衣装や小道具の準備では、キャラクターの雰囲気を再現できる淡いパープルのショートウィッグと同系色のカラコンを厳選しました。紫の毛先が太陽の光を受けて柔らかな光輪を放ち、エルフ耳スタイルの小道具と合わさることで、一瞬でキャラクターの核となる特徴を捉えることができます。メイクでは目元のディテールにこだわり、ピンクパープル系のカラーでアイホールに深みを出し、存在感のあるまつ毛と組み合わせることで、生き生きとしつつも深みのある眼差しを目指しました。
ファッション面では、キャラクターの持つ雰囲気に合わせて韓国風のカジュアルなコーディネートを取り入れました。白い透かし編みのケーブルニット・オフショルダーセーターは、重たさを和らげると同時に、肩から首にかけてのラインを綺麗に見せてくれる効果があります。襟元にあしらったトナカイの角のブローチはこのコーディネートのワンポイントとなっており、青いチェック柄のネクタイが純白の単調さを打ち消し、レイヤー感をプラス。ボトムスにはダークカラーのチェック柄スカートを合わせることで、スタイリング全体をより洗練された印象に仕上げました。
撮影場所にコンビニの店頭の片隅を選んだ主な理由は、ガラスウィンドウの反射効果を活かせるからです。青空や白い雲、遠くの街並みが映り込むことで、限られたロケーションでありながら奥行きのある視覚的広がりを生み出すことができます。強い日差しのおかげで紫の髪や瞳に透明感が生まれ、白いニットもより一層清潔感際立つ仕上がりになりました。
コスプレイヤーとして、猛暑の中でロケーション撮影を行う際の最大の課題は、汗対策とベースメイクのキープです。出発前には大量のキープミストを吹きかけ、汗や皮脂が出た時はティッシュで優しく抑えることで、カメラの前で崩れることなく、透明感のある綺麗なお肌を保てるようにしました。

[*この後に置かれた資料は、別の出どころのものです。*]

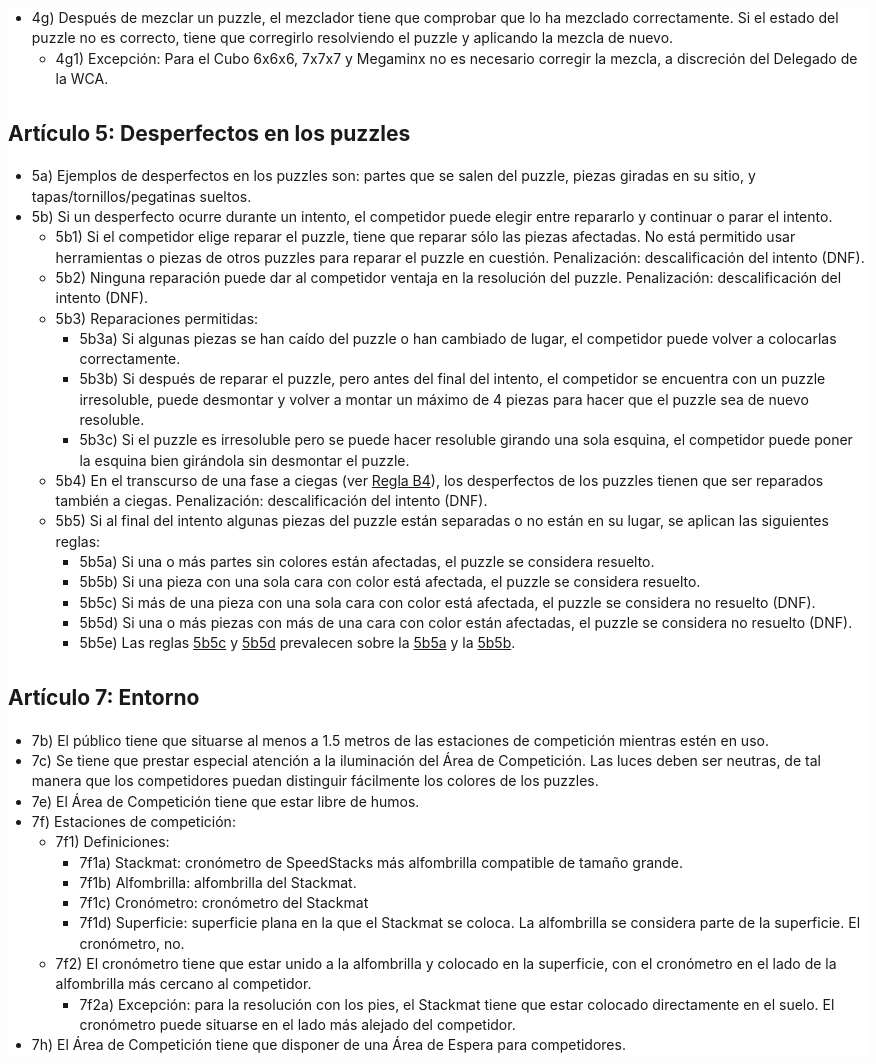 - 4g) Después de mezclar un puzzle, el mezclador tiene que comprobar que lo ha mezclado correctamente. Si el estado del puzzle no es correcto, tiene que corregirlo resolviendo el puzzle y aplicando la mezcla de nuevo.
    - 4g1) Excepción: Para el Cubo 6x6x6, 7x7x7 y Megaminx no es necesario corregir la mezcla, a discreción del Delegado de la WCA.


## <article-5><puzzle-defects><puzzledefects> Artículo 5: Desperfectos en los puzzles

- 5a) Ejemplos de desperfectos en los puzzles son: partes que se salen del puzzle, piezas giradas en su sitio, y tapas/tornillos/pegatinas sueltos.
- 5b) Si un desperfecto ocurre durante un intento, el competidor puede elegir entre repararlo y continuar o parar el intento.
    - 5b1) Si el competidor elige reparar el puzzle, tiene que reparar sólo las piezas afectadas. No está permitido usar herramientas o piezas de otros puzzles para reparar el puzzle en cuestión. Penalización: descalificación del intento (DNF).
    - 5b2) Ninguna reparación puede dar al competidor ventaja en la resolución del puzzle. Penalización: descalificación del intento (DNF).
    - 5b3) Reparaciones permitidas:
        - 5b3a) Si algunas piezas se han caído del puzzle o han cambiado de lugar, el competidor puede volver a colocarlas correctamente.
        - 5b3b) Si después de reparar el puzzle, pero antes del final del intento, el competidor se encuentra con un  puzzle irresoluble, puede desmontar y volver a montar un máximo de 4 piezas para hacer que el puzzle sea de nuevo resoluble.
        - 5b3c) Si el puzzle es irresoluble pero se puede hacer resoluble girando una sola esquina, el competidor puede poner la esquina bien girándola sin desmontar el puzzle.
    - 5b4) En el transcurso de una fase a ciegas (ver [Regla B4](regulations:article:B4)), los desperfectos de los puzzles tienen que ser reparados también a ciegas. Penalización: descalificación del intento (DNF).
    - 5b5) Si al final del intento algunas piezas del puzzle están separadas o no están en su lugar, se aplican las siguientes reglas:
        - 5b5a) Si una o más partes sin colores están afectadas, el puzzle se considera resuelto.
        - 5b5b) Si una pieza con una sola cara con color está afectada, el puzzle se considera resuelto.
        - 5b5c) Si más de una pieza con una sola cara con color está afectada, el puzzle se considera no resuelto (DNF).
        - 5b5d) Si una o más piezas con más de una cara con color están afectadas, el puzzle se considera no resuelto (DNF).
        - 5b5e) Las reglas [5b5c](regulations:regulation:5b5c) y [5b5d](regulations:regulation:5b5d) prevalecen sobre la [5b5a](regulations:regulation:5b5a) y la [5b5b](regulations:regulation:5b5b).


## <article-7><environment><environment> Artículo 7: Entorno

- 7b) El público tiene que situarse al menos a 1.5 metros de las estaciones de competición mientras estén en uso.
- 7c) Se tiene que prestar especial atención a la iluminación del Área de Competición. Las luces deben ser neutras, de tal manera que los competidores puedan distinguir fácilmente los colores de los puzzles.
- 7e) El Área de Competición tiene que estar libre de humos.
- 7f) Estaciones de competición:
    - 7f1) Definiciones:
        - 7f1a) Stackmat: cronómetro de SpeedStacks más alfombrilla compatible de tamaño grande.
        - 7f1b) Alfombrilla: alfombrilla del Stackmat.
        - 7f1c) Cronómetro: cronómetro del Stackmat
        - 7f1d) Superficie: superficie plana en la que el Stackmat se coloca. La alfombrilla se considera parte de la superficie. El cronómetro, no.
    - 7f2) El cronómetro tiene que estar unido a la alfombrilla y colocado en la superficie, con el cronómetro en el lado de la alfombrilla más cercano al competidor.
        - 7f2a) Excepción: para la resolución con los pies, el Stackmat tiene que estar colocado directamente en el suelo. El cronómetro puede situarse en el lado más alejado del competidor.
- 7h) El Área de Competición tiene que disponer de una Área de Espera para competidores.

30度の街中でセーターを着ている姿は確かに少し浮いていて、通行人からの視線も集めましたが、ファインダー越しに理想的なショットを確認した瞬間、すべての苦労が報われたと感じました。
表情やポージングにおいては、コスプレは単なる機械的な模倣ではなく、キャラクターの再現と同時に自分なりの解釈を込めた「生きた表現」を付与することが大切だと考えています。そのため、今回の写真では、軽く拳を握ったお茶目なポーズと、頬に手を添えた優しいポーズの2種類に挑戦しました。こうした所作はキャラクターの多彩な性格を表現できるだけでなく、見る人の視線を自然と表情や衣装へと引き付ける効果があります。
実は今回の写真はスマホのインカメラで撮影したため、レンズの歪みを抑えることに特別注意を払いました。顔を小顔に見せつつ、肩や首元、アクセサリ類までしっかりと収まる絶妙な距離感を探りました。角度や光の加減を何度も微調整する過程で、コスプレ表現そのものの楽しさを再確認することができました。二次元のキャラクターを三次元へ連れ出し、その華やかな設定を日常の街角に溶け込ませる——このギャップ感こそが、コスプレの醍醐味だと感じます。

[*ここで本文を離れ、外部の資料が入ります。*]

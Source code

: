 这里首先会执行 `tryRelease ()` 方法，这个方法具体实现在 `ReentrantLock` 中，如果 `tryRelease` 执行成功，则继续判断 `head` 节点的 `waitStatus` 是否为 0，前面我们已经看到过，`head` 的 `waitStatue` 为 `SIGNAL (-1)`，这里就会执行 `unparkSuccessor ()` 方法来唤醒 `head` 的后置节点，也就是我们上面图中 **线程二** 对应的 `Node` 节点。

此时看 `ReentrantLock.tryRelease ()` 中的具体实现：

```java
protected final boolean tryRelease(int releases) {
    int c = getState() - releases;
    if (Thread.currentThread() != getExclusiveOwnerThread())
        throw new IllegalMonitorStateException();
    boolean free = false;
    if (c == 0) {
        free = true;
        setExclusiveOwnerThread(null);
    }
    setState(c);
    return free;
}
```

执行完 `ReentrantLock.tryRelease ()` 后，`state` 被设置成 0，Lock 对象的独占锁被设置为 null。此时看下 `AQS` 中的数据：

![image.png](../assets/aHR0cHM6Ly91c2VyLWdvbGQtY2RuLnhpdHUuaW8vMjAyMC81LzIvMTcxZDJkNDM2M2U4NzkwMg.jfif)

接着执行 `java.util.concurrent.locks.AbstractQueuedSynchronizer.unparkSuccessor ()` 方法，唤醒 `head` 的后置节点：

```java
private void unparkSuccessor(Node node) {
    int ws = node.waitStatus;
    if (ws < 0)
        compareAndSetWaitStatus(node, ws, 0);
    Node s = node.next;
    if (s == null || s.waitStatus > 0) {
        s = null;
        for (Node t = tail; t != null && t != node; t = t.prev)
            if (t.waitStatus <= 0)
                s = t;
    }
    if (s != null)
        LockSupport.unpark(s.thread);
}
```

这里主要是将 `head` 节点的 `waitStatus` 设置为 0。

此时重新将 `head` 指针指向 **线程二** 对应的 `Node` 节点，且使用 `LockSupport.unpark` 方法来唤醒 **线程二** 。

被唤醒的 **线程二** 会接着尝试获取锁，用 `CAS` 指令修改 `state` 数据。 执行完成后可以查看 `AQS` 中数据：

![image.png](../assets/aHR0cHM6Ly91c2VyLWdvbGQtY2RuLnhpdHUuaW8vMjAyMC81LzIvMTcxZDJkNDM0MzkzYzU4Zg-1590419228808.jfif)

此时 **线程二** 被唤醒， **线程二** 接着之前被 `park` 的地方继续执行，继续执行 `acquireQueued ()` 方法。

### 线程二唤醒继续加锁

コンビニ前での短時間の撮影でしたが、天候の都合で長時間は無理だったものの、満足のいくカットをいくつか収めることができ、キャストリスというキャラクターのしなやかさとミステリアスな魅力を十分に表現できて心から嬉しいです。撮影終了後はすぐに店内に駆け込み、冷たいドリンクを買ってクールダウン。コスプレから離れたオフの時間を楽しむことこそ、コスプレイヤーの夏のロケーション撮影におけるリアルな姿と言えますね。